Why are researchers increasingly returning to their homeland?
For decades, developed countries in the West have been the hubs of scientific and technological advancement, attracting talent across the globe. Scientists in pursuit of better opportunities for career advancement considered the U.S., in particular, the ultimate destination to realize their academic aspirations. Most of the scientific immigration from the East, therefore, was toward the West. The talent pouring into the Western countries gave a boost to their economy and technology and helped them advance at an unprecedented rate. In recent years, however, there has been a rapid shift in this historical pattern.
With the increasing global economic competitiveness and the growing realization of the importance of scientific and technological advancement to a nation’s progress, developing nations are eager to regain their expatriated talent. Moreover, issues such as diminishing science funding and political turmoil in the U.S. and the U.K. have only made it difficult for these developed countries to retain immigrated scientific workforce.
A shift in the global R&D hotspots
Developing economies such as China and India are making rapid strides in science and technology. China, in particular, has established itself as one of the leading global scientific nations, giving the U.S. fierce competition. To entice young Chinese researchers back to their homeland, the Chinese government has launched a talent recruitment program called the Thousand Talents Program.
Linsen Li, a postdoc in Massachusetts Institute of Technology, U.S., is among those who decided to return to China. According to Li, after failing to find a teaching position in the U.S., he found the offer made to him under the Thousand Talents Program appealing. “Returning to a Chinese university today is less of a fallback,” confirms Johannes Geffers, an occupational psychologist at the Institute for Innovation and Technology in Berlin, who studies the career progression of Asian researchers. This reasoning holds water since China’s investment in R&D is now at par with that of the U.S. and it is the world’s leading producer of published scientific.
Apart from China, several other countries are wooing researchers back to their roots. Late last year, the Turkish government made an appeal to Turkish researchers working abroad. "I call on our scientists in all parts of the world to join the science and technology movement," the Turkish President Recep Tayyip Erdoğan announced.
In a similar vein, the government of Philippines renewed its efforts to persuade Filipino scientists to return to their home country by promising help to set up labs and provide better infrastructure. According to the government, it needs to “bring research expertise back home to solve some of the country’s most pressing problems, such as climate change.
One of the countries that have witnessed a major exodus of talent over the years is India. For decades, Indian researchers have preferred to migrate abroad, the U.S. in particular, in search of greener pastures. This loss of human capital, which is vital for economic development, has forced the Indian government to think of ways to reverse this trend. Programs such as Visiting Advanced Joint Research Faculty (VAJRA) have succeeded in urging Indian researchers to pursue research opportunities in India.
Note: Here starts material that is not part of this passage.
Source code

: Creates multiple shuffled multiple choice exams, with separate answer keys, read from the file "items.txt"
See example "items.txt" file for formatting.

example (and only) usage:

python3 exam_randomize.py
Why researchers choose to return to their homeland
What makes researchers return to their roots? One of the reasons most compelling reasons is the availability of similar, if not better, opportunities as in the countries they have gained experience in. As countries around the globe in general and developing economies, in particular, are expanding their science budgets, considering a move back may appear to be a reasonable option for researchers. Moreover, researchers who return find it relatively easy to set up their career and find funding since they are sought out by the government.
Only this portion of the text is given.